Maybe I'm misreading this but the takeaway from this guy's post for me is that acknowledgment of the FACT that we no longer have free markets/that we truly have been corralled into a central planning farce is further settling into the 'hive'?
This fact is bigger than most realize (I suspect). What it really means is that you have now lost the last bit of your dignity and Liberty. You are no longer free.
Does that matter to the statistically average 'citizen'? No, because they have not been free for a very long time. But now it becomes 'mainstream' that even the ZH crowd is being squeezed out. Without the ability to make rational trade decisions then WTF do you do?
Counter trend doesn't seem to work especially well these day's, heading away from the herd makes me feel like a fool when I consider all the money I could have made but have not.

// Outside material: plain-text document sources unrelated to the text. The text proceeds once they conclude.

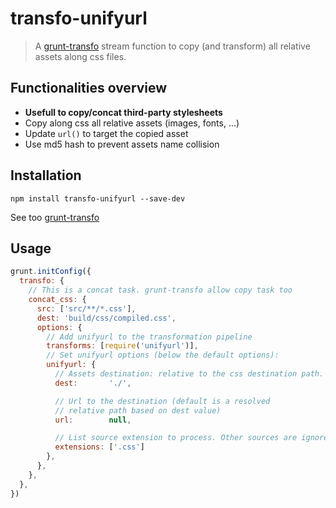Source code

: # transfo-unifyurl

> A [grunt-transfo](https://npmjs.org/package/grunt-transfo) stream function to copy (and transform) all relative assets along css files.

## Functionalities overview

  - **Usefull to copy/concat third-party stylesheets**
  - Copy along css all relative assets (images, fonts, ...)
  - Update `url()` to target the copied asset
  - Use md5 hash to prevent assets name collision


## Installation


```shell
npm install transfo-unifyurl --save-dev
```

See too [grunt-transfo](https://npmjs.org/package/grunt-transfo)

## Usage


```js
grunt.initConfig({
  transfo: {
    // This is a concat task. grunt-transfo allow copy task too
    concat_css: {
      src: ['src/**/*.css'],
      dest: 'build/css/compiled.css',
      options: {
        // Add unifyurl to the transformation pipeline
        transforms: [require('unifyurl')],
        // Set unifyurl options (below the default options):
        unifyurl: {
          // Assets destination: relative to the css destination path.
          dest:       './',

          // Url to the destination (default is a resolved
          // relative path based on dest value)
          url:        null,

          // List source extension to process. Other sources are ignored.
          extensions: ['.css']
        },
      },
    },
  },
})
```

I'm still covering shorts on the EUR/USD from 400 pips ago. Remember, I admitted I'm not a finance/market player. I have been trying to learn however and sincerely this manipulated bullshit is a suckass and disheartening way to become educated. What I'm learning so far is that the elite really do run the world and that they are as competent as were all the previous failures.
In other words...Failures. These asshats in charge behind the scenes today are just the same asshats at a different time.
Is making us feel like throwing in the towel part of the strategy? I'm thinking yes, it must be.
They could not possibly think that we might suddenly, enmass, rally around their transparently corrupt crap , could they?
Anyway. Thank you Tylers for another great read.